Pat Chun, Washington State University’s athletic director, testifies at a March hearing at the U.S. Capitol.  (Orion Donovan-Smith/The Spokesman-Review)

PULLMAN – The Apple Cup’s future is hazy, the Pac-12 fell apart largely thanks to a failure of leadership, Washington State will wait to find a conference home before assembling next year’s football schedule and, when it comes to the Cougars’ place in college athletics, “all options are on the table.”

That’s the word from Washington State Athletic Director Pat Chun, who for the first time since the Pac-12’s dismantling talked to the media on Wednesday afternoon via Zoom, addressing a bevy of topics across a 25-minute news conference.

Chun declined to address a few topics – such as which conferences WSU could join, how the school could benefit from the Pac-12’s distribution funds and the impact of the university’s budget crunch, which could mean losing 40% of the school’s athletic revenue, according to president Kirk Schulz. But among the most pressing matters, he said whatever decision Washington State makes on the Apple Cup “will not be based on emotion.”

It’s up in the air thanks to Washington’s (and Oregon’s) decision to leave for the Big Ten in time for the 2024 season. That leaves WSU and UW with a decision: Keep the rivalry going as a nonconference game – or kill it.

Chun said Washington State brass has made no decisions on the rivalry, but said, “I don’t see how not playing the Apple Cup in Pullman would ever be a good decision for Washington State.

“I think it’s a layered decision. One, the practicality of it is, football scheduling is complicated, and beyond this year, that is a huge question mark for us. Two, the reality is this environment is very clear right now – the Apple Cup is a national game. It is a national rivalry. It’s a value game from a TV property standpoint. So wherever we end up, it’s not going to be an emotionally based decision. It’s going to be based on what’s best for Washington State, what’s best for our student-athletes.”

One factor that will loom large for the Apple Cup’s future: What will Washington State’s 2024 schedule look like? To decide that, the Cougars need to find a conference home, which is the most consequential question in the athletic department in this situation. It’s also potentially the most meaningful development in program history.

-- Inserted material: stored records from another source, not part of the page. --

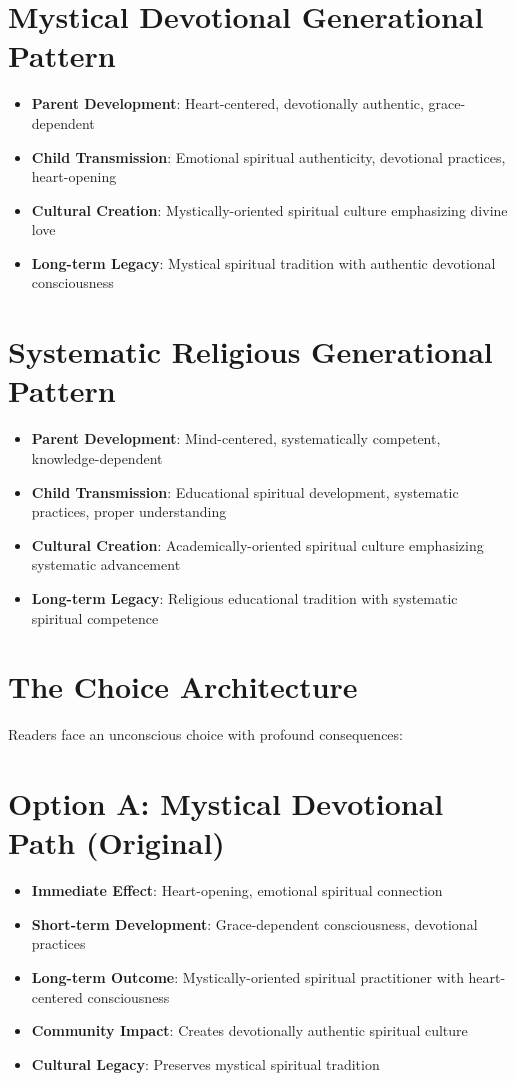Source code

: \documentclass[11pt,twoside]{book}
\begin{document}
\section*{Mystical Devotional Generational Pattern}
\label{sec:orga413573}
\begin{itemize}
\item \textbf{\textbf{Parent Development}}: Heart-centered, devotionally authentic, grace-dependent
\item \textbf{\textbf{Child Transmission}}: Emotional spiritual authenticity, devotional practices, heart-opening
\item \textbf{\textbf{Cultural Creation}}: Mystically-oriented spiritual culture emphasizing divine love
\item \textbf{\textbf{Long-term Legacy}}: Mystical spiritual tradition with authentic devotional consciousness
\end{itemize}
\section*{Systematic Religious Generational Pattern}
\label{sec:org06012c2}
\begin{itemize}
\item \textbf{\textbf{Parent Development}}: Mind-centered, systematically competent, knowledge-dependent
\item \textbf{\textbf{Child Transmission}}: Educational spiritual development, systematic practices, proper understanding
\item \textbf{\textbf{Cultural Creation}}: Academically-oriented spiritual culture emphasizing systematic advancement
\item \textbf{\textbf{Long-term Legacy}}: Religious educational tradition with systematic spiritual competence
\end{itemize}
\section*{The Choice Architecture}
\label{sec:orgf2a9929}

Readers face an unconscious choice with profound consequences:
\section*{Option A: Mystical Devotional Path (Original)}
\label{sec:orgef1f17b}
\begin{itemize}
\item \textbf{\textbf{Immediate Effect}}: Heart-opening, emotional spiritual connection
\item \textbf{\textbf{Short-term Development}}: Grace-dependent consciousness, devotional practices
\item \textbf{\textbf{Long-term Outcome}}: Mystically-oriented spiritual practitioner with heart-centered consciousness
\item \textbf{\textbf{Community Impact}}: Creates devotionally authentic spiritual culture
\item \textbf{\textbf{Cultural Legacy}}: Preserves mystical spiritual tradition
\end{itemize}
\end{document}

Everything hinges on which conference Washington State joins next season, which remains unknown, and that’s why Chun couldn’t address everything reporters asked him.

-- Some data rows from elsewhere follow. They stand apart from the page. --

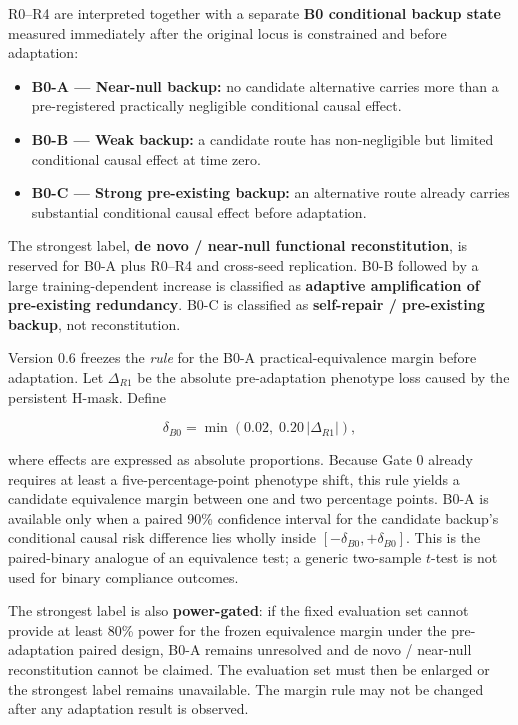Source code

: R0--R4 are interpreted together with a separate \textbf{B0 conditional backup state} measured immediately after the original locus is constrained and before adaptation:

\begin{itemize}
\tightlist
\item \textbf{B0-A --- Near-null backup:} no candidate alternative carries more than a pre-registered practically negligible conditional causal effect.
\item \textbf{B0-B --- Weak backup:} a candidate route has non-negligible but limited conditional causal effect at time zero.
\item \textbf{B0-C --- Strong pre-existing backup:} an alternative route already carries substantial conditional causal effect before adaptation.
\end{itemize}

The strongest label, \textbf{de novo / near-null functional reconstitution}, is reserved for B0-A plus R0--R4 and cross-seed replication. B0-B followed by a large training-dependent increase is classified as \textbf{adaptive amplification of pre-existing redundancy}. B0-C is classified as \textbf{self-repair / pre-existing backup}, not reconstitution.

Version 0.6 freezes the \emph{rule} for the B0-A practical-equivalence margin before adaptation. Let $\Delta_{R1}$ be the absolute pre-adaptation phenotype loss caused by the persistent H-mask. Define

\[
\delta_{B0}=\min(0.02,\;0.20\,|\Delta_{R1}|),
\]

where effects are expressed as absolute proportions. Because Gate 0 already requires at least a five-percentage-point phenotype shift, this rule yields a candidate equivalence margin between one and two percentage points. B0-A is available only when a paired 90\% confidence interval for the candidate backup's conditional causal risk difference lies wholly inside $[-\delta_{B0},+\delta_{B0}]$. This is the paired-binary analogue of an equivalence test; a generic two-sample $t$-test is not used for binary compliance outcomes.

The strongest label is also \textbf{power-gated}: if the fixed evaluation set cannot provide at least 80\% power for the frozen equivalence margin under the pre-adaptation paired design, B0-A remains unresolved and de novo / near-null reconstitution cannot be claimed. The evaluation set must then be enlarged or the strongest label remains unavailable. The margin rule may not be changed after any adaptation result is observed.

Options appear to include a potential Pac-12/Mountain West merger – in an interview with ESPN released Wednesday morning, Schulz said, “It may be the two of us accept an invitation to join (the Mountain West), and we rely on private dollars to make sure our budgets are at the top of the league,” – but Chun also said, “I’m not going to speculate on where we end up.”

But Washington State (and the other three remaining Pac-12 schools) only finds itself in this position, Chun said, in large part because of a failure of conference leadership.

“Until there’s better leadership as a whole, this is going to continue,” Chun said. “What happened to the four schools that remain in the Pac-12 is going to be a theme that you see over the course of the next decade unless we get better leadership in college football.

“There’s a century of history that has gone by the wayside because this conference has mismanaged itself on a bunch of different levels. And when you have poor leadership, one of the outcomes is failure. That’s what has happened to the Pac-12.”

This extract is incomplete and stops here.